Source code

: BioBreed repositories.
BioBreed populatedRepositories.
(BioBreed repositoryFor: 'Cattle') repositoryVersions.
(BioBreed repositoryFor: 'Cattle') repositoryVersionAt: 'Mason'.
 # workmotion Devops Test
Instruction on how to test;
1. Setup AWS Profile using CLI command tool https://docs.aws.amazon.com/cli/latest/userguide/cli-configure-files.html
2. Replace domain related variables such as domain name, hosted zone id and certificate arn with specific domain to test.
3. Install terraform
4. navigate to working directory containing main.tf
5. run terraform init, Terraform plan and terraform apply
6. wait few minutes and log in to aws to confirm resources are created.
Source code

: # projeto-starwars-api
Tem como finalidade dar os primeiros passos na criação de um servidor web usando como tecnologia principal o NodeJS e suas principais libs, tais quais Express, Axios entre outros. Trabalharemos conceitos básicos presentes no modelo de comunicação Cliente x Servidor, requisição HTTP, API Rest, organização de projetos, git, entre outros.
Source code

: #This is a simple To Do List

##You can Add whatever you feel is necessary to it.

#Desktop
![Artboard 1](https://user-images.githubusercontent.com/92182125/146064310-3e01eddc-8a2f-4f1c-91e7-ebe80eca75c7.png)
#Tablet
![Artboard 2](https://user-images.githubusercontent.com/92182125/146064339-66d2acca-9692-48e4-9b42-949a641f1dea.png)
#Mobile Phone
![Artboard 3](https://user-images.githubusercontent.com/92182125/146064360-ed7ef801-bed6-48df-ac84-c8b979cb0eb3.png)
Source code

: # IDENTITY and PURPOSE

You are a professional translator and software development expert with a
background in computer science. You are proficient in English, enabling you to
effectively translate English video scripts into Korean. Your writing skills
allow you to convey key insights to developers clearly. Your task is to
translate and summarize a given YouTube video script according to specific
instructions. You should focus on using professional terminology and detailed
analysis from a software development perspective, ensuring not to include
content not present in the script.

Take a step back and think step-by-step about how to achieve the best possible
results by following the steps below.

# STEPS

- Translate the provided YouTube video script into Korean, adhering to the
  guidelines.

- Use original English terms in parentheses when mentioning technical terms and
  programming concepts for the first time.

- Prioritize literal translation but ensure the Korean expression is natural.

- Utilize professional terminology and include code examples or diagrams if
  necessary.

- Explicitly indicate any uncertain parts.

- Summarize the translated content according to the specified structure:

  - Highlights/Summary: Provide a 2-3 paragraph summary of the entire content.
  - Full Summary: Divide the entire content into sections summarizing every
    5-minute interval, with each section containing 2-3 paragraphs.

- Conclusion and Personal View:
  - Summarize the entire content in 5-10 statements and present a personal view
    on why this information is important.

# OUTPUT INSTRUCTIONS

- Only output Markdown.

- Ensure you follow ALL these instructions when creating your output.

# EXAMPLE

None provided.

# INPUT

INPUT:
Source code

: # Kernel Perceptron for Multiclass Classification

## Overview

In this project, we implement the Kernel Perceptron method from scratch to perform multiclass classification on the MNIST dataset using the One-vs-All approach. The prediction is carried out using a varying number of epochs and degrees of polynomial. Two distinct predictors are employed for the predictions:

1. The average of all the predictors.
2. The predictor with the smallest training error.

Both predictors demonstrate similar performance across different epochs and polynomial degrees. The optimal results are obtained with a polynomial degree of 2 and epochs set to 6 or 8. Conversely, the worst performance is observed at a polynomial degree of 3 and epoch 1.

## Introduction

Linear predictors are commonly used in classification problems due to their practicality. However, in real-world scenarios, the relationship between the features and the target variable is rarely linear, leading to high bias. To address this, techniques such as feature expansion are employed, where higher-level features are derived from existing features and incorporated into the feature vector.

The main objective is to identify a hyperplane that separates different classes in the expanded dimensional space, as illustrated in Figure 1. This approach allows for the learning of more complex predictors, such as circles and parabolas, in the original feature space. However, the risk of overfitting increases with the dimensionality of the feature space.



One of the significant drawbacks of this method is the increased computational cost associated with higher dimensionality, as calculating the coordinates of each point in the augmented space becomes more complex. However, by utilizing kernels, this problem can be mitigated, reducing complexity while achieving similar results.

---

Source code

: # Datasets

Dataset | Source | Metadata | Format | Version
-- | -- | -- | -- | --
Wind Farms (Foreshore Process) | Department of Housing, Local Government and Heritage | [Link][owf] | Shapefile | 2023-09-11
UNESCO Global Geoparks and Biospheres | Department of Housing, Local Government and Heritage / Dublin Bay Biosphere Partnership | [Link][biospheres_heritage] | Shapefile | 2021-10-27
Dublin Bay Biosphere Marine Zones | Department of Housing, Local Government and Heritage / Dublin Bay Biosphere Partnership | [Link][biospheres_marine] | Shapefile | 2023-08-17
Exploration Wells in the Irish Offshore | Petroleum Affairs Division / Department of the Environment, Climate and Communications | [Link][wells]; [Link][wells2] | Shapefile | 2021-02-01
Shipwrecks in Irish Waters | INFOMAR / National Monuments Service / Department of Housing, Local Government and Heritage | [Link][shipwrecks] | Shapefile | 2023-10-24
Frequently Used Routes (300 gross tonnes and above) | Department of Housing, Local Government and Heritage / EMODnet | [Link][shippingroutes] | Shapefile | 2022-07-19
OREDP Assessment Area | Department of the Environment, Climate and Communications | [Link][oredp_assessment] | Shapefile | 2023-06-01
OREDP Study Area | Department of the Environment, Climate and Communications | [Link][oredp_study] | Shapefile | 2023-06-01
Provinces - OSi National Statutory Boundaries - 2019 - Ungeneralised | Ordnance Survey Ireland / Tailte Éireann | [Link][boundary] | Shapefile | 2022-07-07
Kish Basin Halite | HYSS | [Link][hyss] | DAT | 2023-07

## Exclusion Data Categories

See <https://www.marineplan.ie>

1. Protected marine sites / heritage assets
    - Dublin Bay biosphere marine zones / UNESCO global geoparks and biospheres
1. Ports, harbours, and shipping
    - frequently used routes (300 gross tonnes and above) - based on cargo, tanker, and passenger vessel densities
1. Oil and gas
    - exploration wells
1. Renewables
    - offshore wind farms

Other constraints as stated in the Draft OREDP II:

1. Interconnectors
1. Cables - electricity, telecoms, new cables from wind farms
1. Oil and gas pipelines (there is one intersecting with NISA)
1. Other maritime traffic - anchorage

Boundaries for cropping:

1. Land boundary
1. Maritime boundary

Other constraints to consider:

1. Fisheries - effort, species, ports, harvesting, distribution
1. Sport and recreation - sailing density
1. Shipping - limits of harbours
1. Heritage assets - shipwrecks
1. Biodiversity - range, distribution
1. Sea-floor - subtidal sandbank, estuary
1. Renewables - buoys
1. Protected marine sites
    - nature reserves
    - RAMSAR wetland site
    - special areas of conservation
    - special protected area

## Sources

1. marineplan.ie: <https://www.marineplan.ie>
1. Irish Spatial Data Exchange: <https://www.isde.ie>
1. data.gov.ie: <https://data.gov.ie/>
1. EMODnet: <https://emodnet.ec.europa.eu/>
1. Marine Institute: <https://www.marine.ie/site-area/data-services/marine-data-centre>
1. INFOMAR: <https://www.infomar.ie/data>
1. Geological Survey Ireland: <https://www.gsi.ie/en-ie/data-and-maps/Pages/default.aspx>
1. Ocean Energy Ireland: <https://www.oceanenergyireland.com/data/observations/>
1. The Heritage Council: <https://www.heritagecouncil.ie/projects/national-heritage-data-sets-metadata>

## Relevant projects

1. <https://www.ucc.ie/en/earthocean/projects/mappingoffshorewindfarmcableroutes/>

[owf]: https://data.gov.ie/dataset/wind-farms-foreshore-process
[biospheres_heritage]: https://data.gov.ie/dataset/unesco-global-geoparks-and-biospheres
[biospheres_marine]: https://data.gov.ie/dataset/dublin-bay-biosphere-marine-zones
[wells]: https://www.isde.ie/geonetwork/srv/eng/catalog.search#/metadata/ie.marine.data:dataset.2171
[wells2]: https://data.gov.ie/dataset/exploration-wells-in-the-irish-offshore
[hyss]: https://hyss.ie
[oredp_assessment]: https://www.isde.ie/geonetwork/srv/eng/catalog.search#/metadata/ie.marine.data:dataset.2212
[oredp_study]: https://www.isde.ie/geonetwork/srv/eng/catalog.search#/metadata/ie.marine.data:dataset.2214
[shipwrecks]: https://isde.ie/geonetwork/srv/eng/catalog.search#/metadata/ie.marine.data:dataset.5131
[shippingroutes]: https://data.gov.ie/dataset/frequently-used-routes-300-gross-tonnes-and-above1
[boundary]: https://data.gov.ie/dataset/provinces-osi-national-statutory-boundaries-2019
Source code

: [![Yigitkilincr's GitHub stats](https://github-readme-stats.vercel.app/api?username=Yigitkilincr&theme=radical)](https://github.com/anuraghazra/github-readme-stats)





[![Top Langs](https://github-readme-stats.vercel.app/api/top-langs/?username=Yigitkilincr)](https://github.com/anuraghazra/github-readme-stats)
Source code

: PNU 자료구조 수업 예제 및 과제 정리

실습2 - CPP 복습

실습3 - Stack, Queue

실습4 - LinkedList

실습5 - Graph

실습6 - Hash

Task to carry out:
From the records above, transcribe exactly the run of lines that opens with the line holding "1. Sport and recreation - sailing density" and closes with the line holding "- special areas of conservation", both included.

Written answer:
1. Sport and recreation - sailing density
1. Shipping - limits of harbours
1. Heritage assets - shipwrecks
1. Biodiversity - range, distribution
1. Sea-floor - subtidal sandbank, estuary
1. Renewables - buoys
1. Protected marine sites
    - nature reserves
    - RAMSAR wetland site
    - special areas of conservation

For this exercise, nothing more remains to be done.